I have your ear & don't kid yourself - many others too - If I can't convince a PC kinda guy like you - how in the heck do you think I would be able to reach those appointed to do as they are selected to do :roll: or a Director that is always playing catch up &/or scared to take the Lead :******:

From what I heard - I missed nothing & if no one else had the Balls to say or ask any of the things that I would of - then whats the point of me being the goat & seeing it escalate into a embarrassing situation

You see I bet I have attend a lot more of those meeting than you have - back when I was more full of hope & thought you could change things by getting involved -

Let me tell you it really never works - until people are fed up & demand changes

I have Ran for public office & held appointed positions -One for 5 years on GF Planning & Zoning Commission - zogman knows cause I saw him there lots of times - he also knows how to get things done politically - at least in his area of expertise (talk about a rubber stamp :roll: ) It's the same from water boards to school boards to county to state - to church councils to Corporate boards- If you speak up you better be ready to carry the ball & they (the board) or political leaders, or Top Administrators or owners - can & will bury you in BS - & burn you out - until you learn to go with the flow - or learn why am I beating my head against this wall - when most don't care (where were at) ??? I don't care what it is, if you don't conform, or play by their rules, you are up against nothing but stubbornness & don't make waves & either eventually you become one of them, or so frustrated you drop out. Or you better have a few powerful - wealthy folks that pull strings behind the scenes to change the blockade of boards & advisory meetings - these folks are there to run interference & handle the general publics rantings & ravings - but in the end - I'm sorry it is not how most changes occurs. 

But get a bunch of women fired up & showing up about a cause & watch the good ol boys scramble to straighten things out :lol: Or a paid politician that sees the writing on the wall & that they screwed the pooch & all of a sudden they become much more clear in their thinking and purpose

This is usually a younger mans game - some in their late twenties or 30's get the urge or a push to get involved & think they can really make a difference :-? - but most likely get a taste of fighting the system & think they can do a better job than the clowns running things, or even a taste of success, after being the leader of a group that does change something, then they try to get more involved, or run for office - but appointed or volunteer boards or committees at this level ( G&F Regional Reps.) are some of the worst - people who are, lets say upper crust, or have more time & lots of $$$ & are generally really nice folks - but they are not going to upset any balances & more than likely vote the way administration or whoever appointed them wants them too - & the beat goes on :roll: - Just look at J C's & who does the work & who is bailing out & can't wait to get out after a year or too or else they are just so social & there isn't anything else to do that they stay on for ever :-?
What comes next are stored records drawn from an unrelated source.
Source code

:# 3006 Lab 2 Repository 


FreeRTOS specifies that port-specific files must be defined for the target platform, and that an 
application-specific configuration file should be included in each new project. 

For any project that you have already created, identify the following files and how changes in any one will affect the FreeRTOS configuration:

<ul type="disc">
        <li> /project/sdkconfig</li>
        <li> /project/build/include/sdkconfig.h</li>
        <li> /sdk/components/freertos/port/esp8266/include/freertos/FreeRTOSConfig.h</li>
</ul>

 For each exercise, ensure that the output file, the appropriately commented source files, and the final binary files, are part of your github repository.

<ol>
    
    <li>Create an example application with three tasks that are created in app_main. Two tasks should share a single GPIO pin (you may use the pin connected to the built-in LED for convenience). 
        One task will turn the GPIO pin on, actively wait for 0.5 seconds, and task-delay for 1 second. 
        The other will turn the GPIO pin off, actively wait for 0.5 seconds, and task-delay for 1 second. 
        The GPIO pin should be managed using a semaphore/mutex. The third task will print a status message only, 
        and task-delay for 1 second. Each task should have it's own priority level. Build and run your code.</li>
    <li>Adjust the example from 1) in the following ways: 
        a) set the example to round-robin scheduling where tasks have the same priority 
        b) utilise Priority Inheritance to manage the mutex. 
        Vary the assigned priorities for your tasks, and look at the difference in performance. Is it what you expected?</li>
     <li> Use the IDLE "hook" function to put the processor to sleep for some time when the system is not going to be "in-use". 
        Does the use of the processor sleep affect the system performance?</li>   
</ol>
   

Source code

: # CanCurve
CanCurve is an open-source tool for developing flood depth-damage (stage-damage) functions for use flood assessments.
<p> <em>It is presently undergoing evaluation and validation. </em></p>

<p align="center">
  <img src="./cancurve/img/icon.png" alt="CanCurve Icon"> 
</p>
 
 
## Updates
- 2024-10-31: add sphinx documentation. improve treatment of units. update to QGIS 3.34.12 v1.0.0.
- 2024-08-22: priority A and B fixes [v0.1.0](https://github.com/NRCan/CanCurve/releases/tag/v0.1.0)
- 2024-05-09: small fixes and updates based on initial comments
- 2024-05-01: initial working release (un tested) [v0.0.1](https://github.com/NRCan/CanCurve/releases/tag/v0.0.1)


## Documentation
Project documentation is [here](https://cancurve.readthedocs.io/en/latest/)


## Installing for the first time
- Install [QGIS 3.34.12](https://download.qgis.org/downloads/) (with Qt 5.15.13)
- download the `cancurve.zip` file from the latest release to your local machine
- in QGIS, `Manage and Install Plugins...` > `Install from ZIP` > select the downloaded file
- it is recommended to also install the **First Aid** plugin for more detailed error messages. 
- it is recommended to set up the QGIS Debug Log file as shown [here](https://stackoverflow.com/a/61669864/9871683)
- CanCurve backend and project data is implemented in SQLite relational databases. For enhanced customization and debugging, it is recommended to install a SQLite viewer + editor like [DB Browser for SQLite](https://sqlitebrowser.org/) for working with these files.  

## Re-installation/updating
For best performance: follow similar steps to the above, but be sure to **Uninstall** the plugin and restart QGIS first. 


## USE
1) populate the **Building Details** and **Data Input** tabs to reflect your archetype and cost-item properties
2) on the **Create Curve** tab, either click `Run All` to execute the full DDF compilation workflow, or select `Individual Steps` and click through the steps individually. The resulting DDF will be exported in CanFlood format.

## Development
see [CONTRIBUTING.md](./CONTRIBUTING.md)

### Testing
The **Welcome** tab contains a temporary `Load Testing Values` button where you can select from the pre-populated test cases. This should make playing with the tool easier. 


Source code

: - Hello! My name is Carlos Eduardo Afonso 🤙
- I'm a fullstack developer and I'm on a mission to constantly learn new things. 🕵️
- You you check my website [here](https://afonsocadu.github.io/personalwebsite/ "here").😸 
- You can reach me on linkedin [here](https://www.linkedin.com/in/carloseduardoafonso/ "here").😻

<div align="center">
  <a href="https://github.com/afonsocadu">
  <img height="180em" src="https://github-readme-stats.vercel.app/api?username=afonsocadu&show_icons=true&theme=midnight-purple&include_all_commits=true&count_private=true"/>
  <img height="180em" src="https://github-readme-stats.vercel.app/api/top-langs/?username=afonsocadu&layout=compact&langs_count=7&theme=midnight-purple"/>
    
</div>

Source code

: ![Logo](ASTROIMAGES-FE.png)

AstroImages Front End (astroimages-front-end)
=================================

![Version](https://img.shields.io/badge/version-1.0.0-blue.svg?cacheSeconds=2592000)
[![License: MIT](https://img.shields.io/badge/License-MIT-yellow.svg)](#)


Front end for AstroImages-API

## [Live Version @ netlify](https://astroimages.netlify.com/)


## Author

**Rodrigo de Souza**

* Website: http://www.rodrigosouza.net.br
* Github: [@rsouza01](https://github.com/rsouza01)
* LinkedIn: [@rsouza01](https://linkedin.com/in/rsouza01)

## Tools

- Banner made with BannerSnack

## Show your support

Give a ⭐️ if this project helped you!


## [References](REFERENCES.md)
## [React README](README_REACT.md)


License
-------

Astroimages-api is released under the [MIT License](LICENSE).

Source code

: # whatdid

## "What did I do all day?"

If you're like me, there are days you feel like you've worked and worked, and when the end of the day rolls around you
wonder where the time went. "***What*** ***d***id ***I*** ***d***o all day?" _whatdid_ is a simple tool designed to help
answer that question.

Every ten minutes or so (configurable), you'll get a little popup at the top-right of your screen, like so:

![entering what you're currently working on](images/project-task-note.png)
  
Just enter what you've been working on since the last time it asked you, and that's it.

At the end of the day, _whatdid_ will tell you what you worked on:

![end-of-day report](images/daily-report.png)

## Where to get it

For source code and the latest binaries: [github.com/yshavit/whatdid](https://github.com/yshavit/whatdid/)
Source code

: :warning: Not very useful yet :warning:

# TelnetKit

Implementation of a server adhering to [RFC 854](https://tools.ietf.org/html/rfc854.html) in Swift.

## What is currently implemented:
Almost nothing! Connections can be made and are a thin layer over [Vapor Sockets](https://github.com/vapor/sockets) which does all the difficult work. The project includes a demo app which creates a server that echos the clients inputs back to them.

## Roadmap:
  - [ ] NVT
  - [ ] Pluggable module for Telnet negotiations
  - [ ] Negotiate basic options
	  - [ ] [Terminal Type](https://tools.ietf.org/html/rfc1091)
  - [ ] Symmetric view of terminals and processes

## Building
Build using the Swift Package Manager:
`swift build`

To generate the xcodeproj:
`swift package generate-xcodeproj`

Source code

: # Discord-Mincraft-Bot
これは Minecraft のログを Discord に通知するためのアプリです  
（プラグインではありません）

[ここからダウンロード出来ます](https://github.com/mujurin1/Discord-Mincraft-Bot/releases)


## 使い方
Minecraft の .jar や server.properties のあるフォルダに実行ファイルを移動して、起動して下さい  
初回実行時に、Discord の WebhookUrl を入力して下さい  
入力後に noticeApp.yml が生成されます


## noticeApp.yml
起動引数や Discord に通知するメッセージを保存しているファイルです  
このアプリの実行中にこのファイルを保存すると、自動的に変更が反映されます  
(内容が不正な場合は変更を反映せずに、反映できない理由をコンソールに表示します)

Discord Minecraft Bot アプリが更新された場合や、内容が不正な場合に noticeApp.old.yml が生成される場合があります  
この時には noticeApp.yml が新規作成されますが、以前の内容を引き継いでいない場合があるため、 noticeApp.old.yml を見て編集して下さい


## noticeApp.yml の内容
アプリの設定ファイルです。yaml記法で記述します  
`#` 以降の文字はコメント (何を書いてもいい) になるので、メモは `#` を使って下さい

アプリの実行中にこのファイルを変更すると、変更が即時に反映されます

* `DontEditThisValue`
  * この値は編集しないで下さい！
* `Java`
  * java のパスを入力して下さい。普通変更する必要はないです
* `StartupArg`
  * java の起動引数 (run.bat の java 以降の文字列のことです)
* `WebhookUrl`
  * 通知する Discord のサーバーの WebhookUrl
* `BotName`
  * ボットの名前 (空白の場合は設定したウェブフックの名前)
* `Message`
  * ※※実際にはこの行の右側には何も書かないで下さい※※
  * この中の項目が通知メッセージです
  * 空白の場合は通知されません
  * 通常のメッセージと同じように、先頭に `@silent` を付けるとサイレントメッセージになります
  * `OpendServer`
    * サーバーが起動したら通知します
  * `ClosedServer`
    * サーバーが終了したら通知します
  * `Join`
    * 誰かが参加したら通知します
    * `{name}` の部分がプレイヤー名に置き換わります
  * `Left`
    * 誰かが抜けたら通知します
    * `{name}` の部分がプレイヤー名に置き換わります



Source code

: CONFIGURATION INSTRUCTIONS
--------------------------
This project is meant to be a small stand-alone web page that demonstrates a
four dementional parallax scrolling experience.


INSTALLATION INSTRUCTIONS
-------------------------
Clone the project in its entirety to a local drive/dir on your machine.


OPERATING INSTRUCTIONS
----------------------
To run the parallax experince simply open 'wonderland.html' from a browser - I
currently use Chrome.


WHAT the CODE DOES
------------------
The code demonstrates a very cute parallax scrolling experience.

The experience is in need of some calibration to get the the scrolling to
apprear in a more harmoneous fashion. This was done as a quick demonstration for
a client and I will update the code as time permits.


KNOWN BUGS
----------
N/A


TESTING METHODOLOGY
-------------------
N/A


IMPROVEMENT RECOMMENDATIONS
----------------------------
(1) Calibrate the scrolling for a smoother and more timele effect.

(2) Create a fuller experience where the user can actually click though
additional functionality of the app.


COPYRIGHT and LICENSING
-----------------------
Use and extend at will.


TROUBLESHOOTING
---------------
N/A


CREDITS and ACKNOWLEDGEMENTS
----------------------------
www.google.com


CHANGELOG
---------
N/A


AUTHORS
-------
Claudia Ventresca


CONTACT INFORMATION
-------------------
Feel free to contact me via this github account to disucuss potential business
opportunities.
If you speak up & have a better idea - you better have the energy & smarts & sales ability to push it thru & even then if it is a too radical or too much work, or trouble, or changes the money flow & / or shifts power your in for a real eye opener :eyeroll:

But get a neighborhood or town or large group & a couple of respected people that know the ropes all pizzed off & it is amazing how the red tape & BS gets cut thru & things can happen

I say thats where we are at - play their games all you want, but until we get mad & stay mad & demand changes or seriously threaten lawsuits or referral votes - it ain't going to make a hill of beans difference in who attends these goofy meetings - & that I'm sure of from past experience

Been there done that --- you want to call me out more ---just ask 

But the truth can hurt & most don't really want to hear or deal with it :eyeroll:

& I'm tired of your insinuations that all I do is sit behind this computer - You would be totally amazed what I do in a days time - & this is only a sideline amusement :roll: You are the one that is always saying that I rarely agree with Fetch - well guess what I'm starting to rarely agree with you

& if you want to get snooty it doesn't take me days or weeks to respond - It just flows & is a gift :lol:


----------



## Dan Bueide (Jul 1, 2002)

Sometimes messy, dirty, sneaky - yep *THE PROCESS *can be all of that too. But you're either in it and working your way through with others to advance the cause, or you're just sitting on the sidelines, uselessly *****ing about it and demanding to everyone other than those who have the power to make change that someone do something for you.

We've got enough folks with strong opinions and willing only to *****. If we're going to get anything done, we're going to need many more actually willing to pitch in.


----------



## cootkiller (Oct 23, 2002)

Come on Fetch,
You forgot COOTKILLER. :lol:

cootkiller


----------



## Field Hunter (Mar 4, 2002)

Just got my ND Wildlife Federation membership in the mail and should get the United Sportsmen of ND anyday. It doesn't cost much money to be a member. $10.00 at one and $25.00 at the other. Shouldn't be a detirent to anyone.

Oh ya, Forgot to mention....I'm embarrassed to admit that I've hunted in ND 35 years and have never belonged.....anyone else out there that NEEDS to join?


----------



## Fetch (Mar 1, 2002)

Mine are also in the mail today

print this out http://www.ndwf.org/membership_app.pdf

and this http://www.unitedsportsmen-nd.org/application.php

I believe these are our best hope of getting enough people together to Save ND

$$$ talks & BS walks - it will take money & folks writing & calling to really make a difference

http://www.nodakoutdoors.com/signup.php
& get on this & help spread the the word to all -especially those that don't seem to care or worry about these things

& just like other wars your either with us or against us & it's time to wake up & pick a side & support them.


----------



## dosch (May 20, 2003)

[No message]


----------



## zogman (Mar 20, 2002)

I have a really DUMB question I not sure who or where to ask. But it has been mentioned many times. Why does teachers convention week end put so many hunters in the field? :eyeroll: The days they get off from school are for teachers convention, continueing education, etc,,,,,,,NOT FOR HUNTING! That period of time should have the least hunters in the field, that is if the teachers are true to their profession oke: Hey cootie and kenny????


----------



## redlabel (Mar 7, 2002)

You're right, it's a dumb question.

Several freinds and I take those days off of work and take our kids hunting.


----------